Start of Block
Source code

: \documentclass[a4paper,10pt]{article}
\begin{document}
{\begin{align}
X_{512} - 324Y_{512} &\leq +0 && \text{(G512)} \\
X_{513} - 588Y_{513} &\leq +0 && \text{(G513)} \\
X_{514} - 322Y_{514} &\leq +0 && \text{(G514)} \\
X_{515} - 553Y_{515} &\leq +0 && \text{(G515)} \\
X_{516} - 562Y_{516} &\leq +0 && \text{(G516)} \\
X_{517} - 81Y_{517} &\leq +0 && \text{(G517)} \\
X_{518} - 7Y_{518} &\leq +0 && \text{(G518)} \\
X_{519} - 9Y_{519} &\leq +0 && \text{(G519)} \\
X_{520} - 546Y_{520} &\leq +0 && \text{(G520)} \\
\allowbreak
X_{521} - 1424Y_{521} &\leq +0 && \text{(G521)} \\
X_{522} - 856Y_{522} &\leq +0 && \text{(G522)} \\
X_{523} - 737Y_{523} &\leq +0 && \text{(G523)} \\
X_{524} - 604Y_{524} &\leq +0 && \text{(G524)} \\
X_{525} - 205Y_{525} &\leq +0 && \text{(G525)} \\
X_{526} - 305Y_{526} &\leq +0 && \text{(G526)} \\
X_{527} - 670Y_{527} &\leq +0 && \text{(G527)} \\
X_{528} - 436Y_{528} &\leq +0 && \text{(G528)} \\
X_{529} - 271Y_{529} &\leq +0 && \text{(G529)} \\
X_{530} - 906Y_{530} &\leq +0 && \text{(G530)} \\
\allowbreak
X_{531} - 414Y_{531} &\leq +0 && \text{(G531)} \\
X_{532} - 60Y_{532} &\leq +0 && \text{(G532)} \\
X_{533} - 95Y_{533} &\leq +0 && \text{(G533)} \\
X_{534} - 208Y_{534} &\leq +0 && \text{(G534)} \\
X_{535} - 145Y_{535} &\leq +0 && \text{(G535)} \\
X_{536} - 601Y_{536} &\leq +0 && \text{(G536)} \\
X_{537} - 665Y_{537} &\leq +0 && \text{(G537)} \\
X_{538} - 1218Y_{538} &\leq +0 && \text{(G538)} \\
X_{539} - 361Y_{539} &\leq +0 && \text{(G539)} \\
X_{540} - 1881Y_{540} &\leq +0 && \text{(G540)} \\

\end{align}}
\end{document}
End of Block
Start of Block
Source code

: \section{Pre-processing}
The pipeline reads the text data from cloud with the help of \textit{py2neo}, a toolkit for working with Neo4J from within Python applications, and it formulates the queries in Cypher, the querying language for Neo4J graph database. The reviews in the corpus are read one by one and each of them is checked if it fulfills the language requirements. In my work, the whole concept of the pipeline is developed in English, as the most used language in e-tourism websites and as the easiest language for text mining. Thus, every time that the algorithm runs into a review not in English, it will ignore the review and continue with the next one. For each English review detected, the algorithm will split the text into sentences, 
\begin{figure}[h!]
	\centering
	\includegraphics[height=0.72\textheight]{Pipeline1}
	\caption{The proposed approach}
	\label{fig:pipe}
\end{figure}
End of Block
Which lines of the listing contain the word "begin"? Copy each of them.

\begin{document}
{\begin{align}
\begin{figure}[h!]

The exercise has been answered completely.